However many lines the data holds, transcribe them all exactly.
===== Listed records =====
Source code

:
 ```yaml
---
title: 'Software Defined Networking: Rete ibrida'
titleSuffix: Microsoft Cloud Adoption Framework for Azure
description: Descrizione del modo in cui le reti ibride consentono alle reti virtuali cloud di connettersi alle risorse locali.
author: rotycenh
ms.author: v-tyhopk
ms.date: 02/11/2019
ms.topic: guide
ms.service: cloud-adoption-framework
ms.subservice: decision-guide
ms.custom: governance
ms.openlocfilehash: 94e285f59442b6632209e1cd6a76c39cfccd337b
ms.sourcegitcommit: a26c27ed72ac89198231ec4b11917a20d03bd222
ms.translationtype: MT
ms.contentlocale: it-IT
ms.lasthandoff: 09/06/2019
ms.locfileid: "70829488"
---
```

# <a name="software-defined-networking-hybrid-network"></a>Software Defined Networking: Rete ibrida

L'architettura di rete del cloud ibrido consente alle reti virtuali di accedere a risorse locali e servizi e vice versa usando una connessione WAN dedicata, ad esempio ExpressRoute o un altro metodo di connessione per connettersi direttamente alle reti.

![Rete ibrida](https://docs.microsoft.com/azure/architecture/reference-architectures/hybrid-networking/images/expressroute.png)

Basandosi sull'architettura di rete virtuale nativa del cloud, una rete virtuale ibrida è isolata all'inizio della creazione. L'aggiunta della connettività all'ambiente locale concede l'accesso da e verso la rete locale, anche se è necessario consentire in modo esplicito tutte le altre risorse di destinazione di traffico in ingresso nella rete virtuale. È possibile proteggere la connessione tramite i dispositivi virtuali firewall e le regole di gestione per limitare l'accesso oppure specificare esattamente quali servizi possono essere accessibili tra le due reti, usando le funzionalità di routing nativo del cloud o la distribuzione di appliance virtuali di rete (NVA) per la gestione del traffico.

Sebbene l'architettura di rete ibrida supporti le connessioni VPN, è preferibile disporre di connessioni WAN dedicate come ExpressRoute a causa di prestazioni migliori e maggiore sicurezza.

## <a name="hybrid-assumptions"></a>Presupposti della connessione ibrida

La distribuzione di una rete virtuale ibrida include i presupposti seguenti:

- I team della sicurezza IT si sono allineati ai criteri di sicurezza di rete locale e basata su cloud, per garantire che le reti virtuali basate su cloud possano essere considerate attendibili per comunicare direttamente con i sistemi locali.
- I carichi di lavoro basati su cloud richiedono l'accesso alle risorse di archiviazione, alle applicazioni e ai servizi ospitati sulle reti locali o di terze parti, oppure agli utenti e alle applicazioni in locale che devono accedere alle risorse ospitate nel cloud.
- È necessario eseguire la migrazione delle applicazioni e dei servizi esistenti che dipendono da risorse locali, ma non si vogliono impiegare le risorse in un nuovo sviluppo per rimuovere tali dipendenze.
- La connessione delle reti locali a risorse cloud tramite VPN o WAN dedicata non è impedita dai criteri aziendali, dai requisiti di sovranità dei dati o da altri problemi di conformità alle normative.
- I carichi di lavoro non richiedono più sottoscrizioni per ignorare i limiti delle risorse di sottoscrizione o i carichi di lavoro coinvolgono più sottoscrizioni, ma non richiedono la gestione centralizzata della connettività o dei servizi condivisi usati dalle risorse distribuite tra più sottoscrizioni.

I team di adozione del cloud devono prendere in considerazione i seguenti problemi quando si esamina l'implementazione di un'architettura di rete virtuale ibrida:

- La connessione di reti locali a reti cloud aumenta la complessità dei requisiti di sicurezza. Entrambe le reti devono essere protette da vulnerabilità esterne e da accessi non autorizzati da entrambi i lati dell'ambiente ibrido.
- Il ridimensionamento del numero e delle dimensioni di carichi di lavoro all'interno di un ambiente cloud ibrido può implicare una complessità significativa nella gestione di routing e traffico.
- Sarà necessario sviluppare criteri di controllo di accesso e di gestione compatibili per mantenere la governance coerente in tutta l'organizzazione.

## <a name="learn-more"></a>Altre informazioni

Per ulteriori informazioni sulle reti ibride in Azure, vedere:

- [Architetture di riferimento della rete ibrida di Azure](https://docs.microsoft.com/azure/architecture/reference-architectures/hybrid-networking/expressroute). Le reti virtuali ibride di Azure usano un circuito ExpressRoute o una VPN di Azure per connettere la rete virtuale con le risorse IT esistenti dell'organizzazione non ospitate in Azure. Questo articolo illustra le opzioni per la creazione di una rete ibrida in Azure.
=====
> **Response box**:
Source code

:
 ```yaml
---
title: 'Software Defined Networking: Rete ibrida'
titleSuffix: Microsoft Cloud Adoption Framework for Azure
description: Descrizione del modo in cui le reti ibride consentono alle reti virtuali cloud di connettersi alle risorse locali.
author: rotycenh
ms.author: v-tyhopk
ms.date: 02/11/2019
ms.topic: guide
ms.service: cloud-adoption-framework
ms.subservice: decision-guide
ms.custom: governance
ms.openlocfilehash: 94e285f59442b6632209e1cd6a76c39cfccd337b
ms.sourcegitcommit: a26c27ed72ac89198231ec4b11917a20d03bd222
ms.translationtype: MT
ms.contentlocale: it-IT
ms.lasthandoff: 09/06/2019
ms.locfileid: "70829488"
---
```

# <a name="software-defined-networking-hybrid-network"></a>Software Defined Networking: Rete ibrida

L'architettura di rete del cloud ibrido consente alle reti virtuali di accedere a risorse locali e servizi e vice versa usando una connessione WAN dedicata, ad esempio ExpressRoute o un altro metodo di connessione per connettersi direttamente alle reti.

![Rete ibrida](https://docs.microsoft.com/azure/architecture/reference-architectures/hybrid-networking/images/expressroute.png)

Basandosi sull'architettura di rete virtuale nativa del cloud, una rete virtuale ibrida è isolata all'inizio della creazione. L'aggiunta della connettività all'ambiente locale concede l'accesso da e verso la rete locale, anche se è necessario consentire in modo esplicito tutte le altre risorse di destinazione di traffico in ingresso nella rete virtuale. È possibile proteggere la connessione tramite i dispositivi virtuali firewall e le regole di gestione per limitare l'accesso oppure specificare esattamente quali servizi possono essere accessibili tra le due reti, usando le funzionalità di routing nativo del cloud o la distribuzione di appliance virtuali di rete (NVA) per la gestione del traffico.

Sebbene l'architettura di rete ibrida supporti le connessioni VPN, è preferibile disporre di connessioni WAN dedicate come ExpressRoute a causa di prestazioni migliori e maggiore sicurezza.

## <a name="hybrid-assumptions"></a>Presupposti della connessione ibrida

La distribuzione di una rete virtuale ibrida include i presupposti seguenti:

- I team della sicurezza IT si sono allineati ai criteri di sicurezza di rete locale e basata su cloud, per garantire che le reti virtuali basate su cloud possano essere considerate attendibili per comunicare direttamente con i sistemi locali.
- I carichi di lavoro basati su cloud richiedono l'accesso alle risorse di archiviazione, alle applicazioni e ai servizi ospitati sulle reti locali o di terze parti, oppure agli utenti e alle applicazioni in locale che devono accedere alle risorse ospitate nel cloud.
- È necessario eseguire la migrazione delle applicazioni e dei servizi esistenti che dipendono da risorse locali, ma non si vogliono impiegare le risorse in un nuovo sviluppo per rimuovere tali dipendenze.
- La connessione delle reti locali a risorse cloud tramite VPN o WAN dedicata non è impedita dai criteri aziendali, dai requisiti di sovranità dei dati o da altri problemi di conformità alle normative.
- I carichi di lavoro non richiedono più sottoscrizioni per ignorare i limiti delle risorse di sottoscrizione o i carichi di lavoro coinvolgono più sottoscrizioni, ma non richiedono la gestione centralizzata della connettività o dei servizi condivisi usati dalle risorse distribuite tra più sottoscrizioni.

I team di adozione del cloud devono prendere in considerazione i seguenti problemi quando si esamina l'implementazione di un'architettura di rete virtuale ibrida:

- La connessione di reti locali a reti cloud aumenta la complessità dei requisiti di sicurezza. Entrambe le reti devono essere protette da vulnerabilità esterne e da accessi non autorizzati da entrambi i lati dell'ambiente ibrido.
- Il ridimensionamento del numero e delle dimensioni di carichi di lavoro all'interno di un ambiente cloud ibrido può implicare una complessità significativa nella gestione di routing e traffico.
- Sarà necessario sviluppare criteri di controllo di accesso e di gestione compatibili per mantenere la governance coerente in tutta l'organizzazione.

## <a name="learn-more"></a>Altre informazioni

Per ulteriori informazioni sulle reti ibride in Azure, vedere:

- [Architetture di riferimento della rete ibrida di Azure](https://docs.microsoft.com/azure/architecture/reference-architectures/hybrid-networking/expressroute). Le reti virtuali ibride di Azure usano un circuito ExpressRoute o una VPN di Azure per connettere la rete virtuale con le risorse IT esistenti dell'organizzazione non ospitate in Azure. Questo articolo illustra le opzioni per la creazione di una rete ibrida in Azure.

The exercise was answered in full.